I also was bullied a bit (not any way as badly as the op) and that person found me on Friendsreunited. She sent me a long email apologising for having been such a cow and how she was totally ashamed of herself. She's now a FB friend and a really nice woman.

I think decide in advance what exactly it is you want from this meeting and then the cool, detached approach is best. Does she know you though this friend? She might be planning her apology response already if so.

Longtalljosie · 24/05/2010 13:24

I was bullied - and I have to say, I wouldn't go.

In my case, I've not seen the main offender again but did end up in the same pub as some of her hangers-on when I was about 23.

It was astonishing, as though we were still 16. Still making comments on my small boobs and putting me down. The difference was I could see how sad they were and was just watching it all astonished and pretty much unaffected.

But of course, they're not the ones who had the power to scare me... if the main offender had picked up from where she left off, I would have found it very hard indeed.

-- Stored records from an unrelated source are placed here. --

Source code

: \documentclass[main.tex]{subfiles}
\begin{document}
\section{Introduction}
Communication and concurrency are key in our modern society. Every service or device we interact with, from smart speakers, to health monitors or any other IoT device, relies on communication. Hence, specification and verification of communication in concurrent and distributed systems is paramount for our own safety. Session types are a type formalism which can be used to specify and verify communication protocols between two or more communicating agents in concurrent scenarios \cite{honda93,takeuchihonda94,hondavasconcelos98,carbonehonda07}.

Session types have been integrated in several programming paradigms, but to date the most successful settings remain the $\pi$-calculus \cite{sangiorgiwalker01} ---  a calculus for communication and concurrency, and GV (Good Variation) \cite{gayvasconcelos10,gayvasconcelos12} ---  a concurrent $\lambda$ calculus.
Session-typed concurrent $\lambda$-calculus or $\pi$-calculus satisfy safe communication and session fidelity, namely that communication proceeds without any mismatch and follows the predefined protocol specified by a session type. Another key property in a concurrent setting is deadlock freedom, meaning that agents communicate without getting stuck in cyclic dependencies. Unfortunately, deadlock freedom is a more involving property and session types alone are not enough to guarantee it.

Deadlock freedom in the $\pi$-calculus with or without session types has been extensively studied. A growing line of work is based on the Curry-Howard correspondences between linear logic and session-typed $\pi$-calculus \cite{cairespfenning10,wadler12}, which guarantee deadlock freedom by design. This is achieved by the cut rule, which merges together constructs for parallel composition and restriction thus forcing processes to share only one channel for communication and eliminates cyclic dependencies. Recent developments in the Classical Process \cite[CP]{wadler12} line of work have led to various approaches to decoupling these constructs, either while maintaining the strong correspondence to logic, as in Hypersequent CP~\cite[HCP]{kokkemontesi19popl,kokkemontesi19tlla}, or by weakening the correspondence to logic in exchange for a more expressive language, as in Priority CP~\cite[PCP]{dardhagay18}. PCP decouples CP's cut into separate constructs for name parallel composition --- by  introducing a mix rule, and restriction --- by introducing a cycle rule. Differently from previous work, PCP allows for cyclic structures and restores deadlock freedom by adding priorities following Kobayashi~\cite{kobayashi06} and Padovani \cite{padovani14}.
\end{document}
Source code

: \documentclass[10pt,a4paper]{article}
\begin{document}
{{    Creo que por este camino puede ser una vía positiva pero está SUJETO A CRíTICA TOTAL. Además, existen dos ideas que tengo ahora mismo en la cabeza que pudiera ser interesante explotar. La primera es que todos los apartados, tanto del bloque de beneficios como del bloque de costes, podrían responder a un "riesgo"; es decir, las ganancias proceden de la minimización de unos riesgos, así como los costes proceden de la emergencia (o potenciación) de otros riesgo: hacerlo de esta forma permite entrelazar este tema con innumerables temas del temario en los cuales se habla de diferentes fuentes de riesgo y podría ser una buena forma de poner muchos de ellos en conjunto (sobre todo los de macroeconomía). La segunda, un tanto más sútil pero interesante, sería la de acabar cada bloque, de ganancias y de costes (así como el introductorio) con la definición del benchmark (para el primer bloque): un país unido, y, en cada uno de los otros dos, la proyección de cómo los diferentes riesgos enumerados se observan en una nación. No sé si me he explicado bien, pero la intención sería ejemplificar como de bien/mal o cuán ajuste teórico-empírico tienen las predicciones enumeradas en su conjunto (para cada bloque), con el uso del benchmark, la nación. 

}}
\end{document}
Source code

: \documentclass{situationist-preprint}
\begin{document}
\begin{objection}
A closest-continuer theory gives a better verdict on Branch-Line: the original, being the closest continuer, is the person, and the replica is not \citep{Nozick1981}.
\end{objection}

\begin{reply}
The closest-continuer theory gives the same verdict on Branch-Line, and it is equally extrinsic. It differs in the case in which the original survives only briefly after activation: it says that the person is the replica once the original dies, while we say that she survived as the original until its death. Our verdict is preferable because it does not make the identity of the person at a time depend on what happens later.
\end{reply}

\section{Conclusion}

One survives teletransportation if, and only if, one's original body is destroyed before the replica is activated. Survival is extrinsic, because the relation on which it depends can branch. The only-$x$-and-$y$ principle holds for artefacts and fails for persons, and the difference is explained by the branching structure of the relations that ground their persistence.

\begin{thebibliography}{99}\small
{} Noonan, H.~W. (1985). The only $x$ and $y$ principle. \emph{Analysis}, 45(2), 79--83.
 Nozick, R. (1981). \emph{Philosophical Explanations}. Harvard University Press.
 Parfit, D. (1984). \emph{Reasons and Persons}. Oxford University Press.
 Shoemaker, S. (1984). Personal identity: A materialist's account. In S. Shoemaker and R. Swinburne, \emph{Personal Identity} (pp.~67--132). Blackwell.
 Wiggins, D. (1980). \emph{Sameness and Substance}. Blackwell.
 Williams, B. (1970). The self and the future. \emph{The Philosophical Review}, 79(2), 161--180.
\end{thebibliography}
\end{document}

whywhywhydelilah · 24/05/2010 13:28

If she is a nice person now she will be embarrassed and probably pretend not to remember if she is still nasty she will pretend not to remember to be nasty!

From what you have described unless she has serious memory loss problems she will definitely remember you. So the best thing you can do is not acknowledge her unless she comes to speak to you, with twenty people there that should be OK.

Don't go over the top with the how great my life is now talk, make sure you look and feel fab and if you are happy and confident this will be enough. If she does come to speak to you just say something simple and two the point, what junglist said is a good idea.

Sarey1 · 24/05/2010 13:32

I'm so sorry you were bullied and are now having to revisit unhappy memories - I've been in a similar situation in the past, and it's horrible when things come back to haunt you now that you are happy and doing well.

Dignity, confidence, ice cool demeanour, looking fab etc are all excellent ideas. But also, this is your friend's party, so personally I would avoid any possible confrontation as this might make the evening uncomfortable for your friend (who hasn't really done anything wrong) - it's her evening, not yours.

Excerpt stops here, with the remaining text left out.